Problem to solve: From the entries below, copy every line holding the word "Tickets".

Data extract:
BEGIN
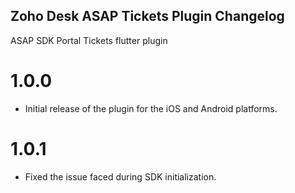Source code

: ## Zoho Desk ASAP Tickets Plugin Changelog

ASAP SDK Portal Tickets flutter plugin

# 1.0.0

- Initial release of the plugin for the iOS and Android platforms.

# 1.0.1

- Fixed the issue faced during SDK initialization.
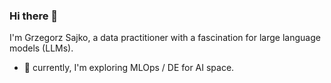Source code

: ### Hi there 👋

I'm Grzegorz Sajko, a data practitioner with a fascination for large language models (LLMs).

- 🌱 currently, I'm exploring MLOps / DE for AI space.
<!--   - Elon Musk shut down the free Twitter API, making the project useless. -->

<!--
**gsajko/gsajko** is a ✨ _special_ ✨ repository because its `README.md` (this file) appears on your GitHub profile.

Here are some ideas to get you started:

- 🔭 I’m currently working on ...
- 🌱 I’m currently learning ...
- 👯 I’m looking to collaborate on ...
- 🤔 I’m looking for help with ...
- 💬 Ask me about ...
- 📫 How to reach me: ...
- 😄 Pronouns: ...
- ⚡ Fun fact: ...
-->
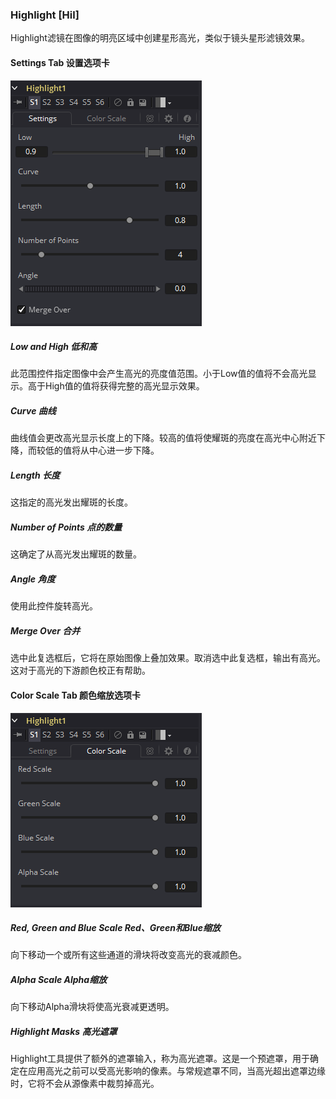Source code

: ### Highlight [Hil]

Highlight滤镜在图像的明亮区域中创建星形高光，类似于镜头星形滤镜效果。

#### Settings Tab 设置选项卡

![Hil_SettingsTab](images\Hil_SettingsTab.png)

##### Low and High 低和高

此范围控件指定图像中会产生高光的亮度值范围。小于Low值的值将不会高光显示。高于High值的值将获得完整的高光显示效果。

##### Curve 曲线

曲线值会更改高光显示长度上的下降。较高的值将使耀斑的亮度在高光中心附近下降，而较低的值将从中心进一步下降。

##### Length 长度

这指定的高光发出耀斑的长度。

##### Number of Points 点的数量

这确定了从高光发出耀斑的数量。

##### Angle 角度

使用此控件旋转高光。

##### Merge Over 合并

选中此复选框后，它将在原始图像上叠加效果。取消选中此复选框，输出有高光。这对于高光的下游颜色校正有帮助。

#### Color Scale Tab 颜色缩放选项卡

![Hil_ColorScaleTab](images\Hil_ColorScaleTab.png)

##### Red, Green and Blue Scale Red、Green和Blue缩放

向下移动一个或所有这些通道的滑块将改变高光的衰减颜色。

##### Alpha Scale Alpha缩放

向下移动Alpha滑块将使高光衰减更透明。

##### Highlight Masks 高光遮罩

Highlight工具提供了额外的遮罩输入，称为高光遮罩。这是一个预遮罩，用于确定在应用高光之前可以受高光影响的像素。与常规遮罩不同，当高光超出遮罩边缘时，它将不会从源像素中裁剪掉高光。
END
BEGIN
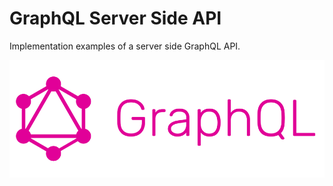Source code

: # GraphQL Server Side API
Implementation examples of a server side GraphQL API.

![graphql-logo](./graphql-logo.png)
END
Result for this task:
: ## Zoho Desk ASAP Tickets Plugin Changelog
ASAP SDK Portal Tickets flutter plugin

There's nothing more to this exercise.